3. Establishing a routine is critical and leads to greater stability and wellbeing. Every Saturday, I love going into my local coffee shop, buying a sandwich and reading the Saturday paper from cover to cover. Every Tuesday I buy the same celebrity gossip magazine on my way home from work. Familiarity does not breed contempt, it builds comfort in unfamiliar surroundings.
4. Write to your friends. Receiving letters in return are one of the loveliest things to experience, especially if they are on fancy paper. If you don’t particularly want to write to anyone, write to yourself on fancy paper, you can’t but help getting absorbed as it’s deeply theraputic. I read a great quote last weekend which sums this up: ‘An email is a record of your words; a letter is an expression of your state of mind’. I write my thoughts down before I transfer them to my blog, I seem to be able to capture my state of mind better on paper for some reason, perhaps it’s because I grew up writing things down as opposed to typing.
5.Take up old hobbies as well as considering new ones. When I lived in Warrington, I thought it would be a good idea to go to a life drawing class to try and meet new people. I was appalling at life drawing and I was surrounded with people who were very talented at drawing and were rather amused by my attempts to participate in the class. It was never going to work out. I later decided joined a band as I loved music when I was younger and played the piano for years as a child. As this was something I had an actual ability in so it was much more enjoyable and I again met one of my closest friends through doing this.

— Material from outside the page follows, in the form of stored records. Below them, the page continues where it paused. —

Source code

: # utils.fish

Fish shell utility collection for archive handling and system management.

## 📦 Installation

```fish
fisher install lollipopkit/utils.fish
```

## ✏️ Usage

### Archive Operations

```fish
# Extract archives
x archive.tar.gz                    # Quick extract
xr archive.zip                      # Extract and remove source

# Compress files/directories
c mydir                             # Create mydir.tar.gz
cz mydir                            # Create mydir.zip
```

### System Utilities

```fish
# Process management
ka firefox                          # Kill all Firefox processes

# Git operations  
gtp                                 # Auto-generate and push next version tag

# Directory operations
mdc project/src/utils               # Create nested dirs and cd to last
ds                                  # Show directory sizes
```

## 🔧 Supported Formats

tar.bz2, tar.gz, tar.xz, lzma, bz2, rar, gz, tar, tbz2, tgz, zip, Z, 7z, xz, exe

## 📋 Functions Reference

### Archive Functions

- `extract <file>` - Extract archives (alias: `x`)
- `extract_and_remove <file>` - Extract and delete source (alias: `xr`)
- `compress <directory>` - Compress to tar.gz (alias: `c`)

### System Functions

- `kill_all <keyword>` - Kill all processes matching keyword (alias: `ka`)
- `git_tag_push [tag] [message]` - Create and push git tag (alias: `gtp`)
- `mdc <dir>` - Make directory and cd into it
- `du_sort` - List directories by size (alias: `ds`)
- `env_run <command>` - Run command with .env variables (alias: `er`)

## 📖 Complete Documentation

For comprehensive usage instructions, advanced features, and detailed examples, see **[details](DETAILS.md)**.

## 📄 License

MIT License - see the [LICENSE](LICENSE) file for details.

6. Take up running. Until a few years ago, I had never ran anywhere ever except perhaps for the bus and away from people I disliked. Now, I regularly run between 3 and 6 miles at a time. I started running on my own and totally enjoyed my own company doing this. Mainly because I used it as an excuse to zone out and completely immerse myself in my music collection whilst doing it. I later joined a club and it was one of the best decisions I made. Running clubs are perceived as a scary place but if you find the right one, they become part of your extended family. It is the single best way of meeting new people that I’ve found over the years and you can’t find a better way of both getting fit and becoming more positive in your outlook on life. I know it sounds a bit evangelical but I have indeed become one of ‘those’ people. See featured image for some of my lovely running friends!

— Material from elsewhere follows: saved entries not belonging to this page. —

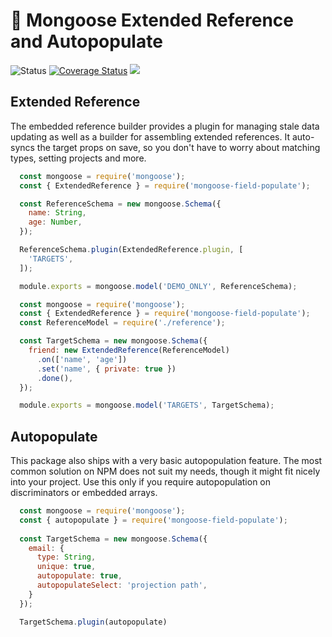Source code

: <h1>💫 Mongoose Extended Reference and Autopopulate</h1>
<p>
  <img src="https://github.com/MikeIbberson/mongoose-field-populate/workflows/Node%20CI/badge.svg" alt="Status" />
<a href='https://coveralls.io/github/MikeIbberson/mongoose-field-populate?branch=master'><img src='https://coveralls.io/repos/github/MikeIbberson/mongoose-field-populate/badge.svg?branch=master' alt='Coverage Status' /></a>
<img src='https://bettercodehub.com/edge/badge/MikeIbberson/mongoose-field-populate?branch=master'>
</p> 

<h2>Extended Reference</h2>

<p>The embedded reference builder provides a plugin for managing stale data updating as well as a builder for assembling extended references. It auto-syncs the target props on save, so you don't have to worry about matching types, setting projects and more.</p>

``` Javascript
  const mongoose = require('mongoose');
  const { ExtendedReference } = require('mongoose-field-populate');

  const ReferenceSchema = new mongoose.Schema({
    name: String,
    age: Number,
  });

  ReferenceSchema.plugin(ExtendedReference.plugin, [
    'TARGETS',
  ]);

  module.exports = mongoose.model('DEMO_ONLY', ReferenceSchema);
```

``` Javascript
  const mongoose = require('mongoose');
  const { ExtendedReference } = require('mongoose-field-populate');
  const ReferenceModel = require('./reference');

  const TargetSchema = new mongoose.Schema({
    friend: new ExtendedReference(ReferenceModel)
      .on(['name', 'age'])
      .set('name', { private: true })
      .done(),
  });

  module.exports = mongoose.model('TARGETS', TargetSchema);
```

<h2>Autopopulate</h2>

<p>This package also ships with a very basic autopopulation feature. The most common solution on NPM does not suit my needs, though it might fit nicely into your project. Use this only if you require autopopulation on discriminators or embedded arrays.</p>

``` Javascript
  const mongoose = require('mongoose');
  const { autopopulate } = require('mongoose-field-populate');
  
  const TargetSchema = new mongoose.Schema({
    email: {
      type: String,
      unique: true,
      autopopulate: true,
      autopopulateSelect: 'projection path',
    }
  });

  TargetSchema.plugin(autopopulate)
```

7. Buy an Ordnance Survey Map of your local area. In other countries this is the equivalent of a detailed map of footpaths, features of interest etc. The reason for this is you take things like knowing where paths are etc for granted in your home town and it takes a very long time to find them on your own in a new area. A map like this really helps you to find your feet quicky.
8. Write a to do list. Plan things in to give yourself things to look forward to that involve your family and closest friends, even if it’s as simple as telephoning someone for a chat. When you are new to an area you sometimes have evenings and weekends to fill until you establish new friendships and it can be lonely at first.
9. Take time to put all your photos in photo album. The problem with digital images is that you forget about them and it’s really comforting to have the physical images in an album to look at.
10. Relax. Don’t feel like there is a rush to make a circle of friends, this does not happen naturally if you try and force it. Learn to enjoy your own company in the immediate, friendships will come in time and with patience. Don’t be afraid to distance yourself from people who don’t make you happy, even if it means you have more time to yourself for a while when you do this. I’ve learnt from experience that when you stop spending time with people who bring you down and feel miserable then kinder, better friends will eventually fill the place they once occupied. It’s a happy truth.